_Work task_. All lines holding the word "maxwidth" should be located in the records and copied.

Collected data entries:
<<<<

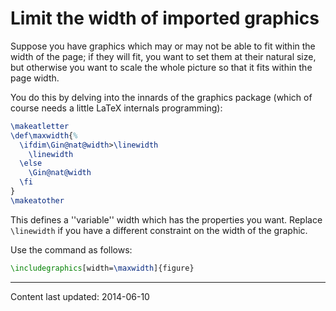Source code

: # Limit the width of imported graphics

Suppose you have graphics which may or may not be able to fit within
the width of the page; if they will fit, you want to set them at their
natural size, but otherwise you want to scale the whole picture so
that it fits within the page width.

You do this by delving into the innards of the graphics package (which
of course needs a little LaTeX internals programming):
<!-- {% raw %} -->
```latex
\makeatletter
\def\maxwidth{%
  \ifdim\Gin@nat@width>\linewidth
    \linewidth
  \else
    \Gin@nat@width
  \fi
}
\makeatother
```
<!-- {% endraw %} -->
This defines a ''variable'' width which has the properties you want.
Replace `\linewidth` if you have a different constraint on the width
of the graphic.

Use the command as follows:
```latex
\includegraphics[width=\maxwidth]{figure}
```


----

Content last updated: 2014-06-10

>>>>

_Completed task_.
\def\maxwidth{%
\includegraphics[width=\maxwidth]{figure}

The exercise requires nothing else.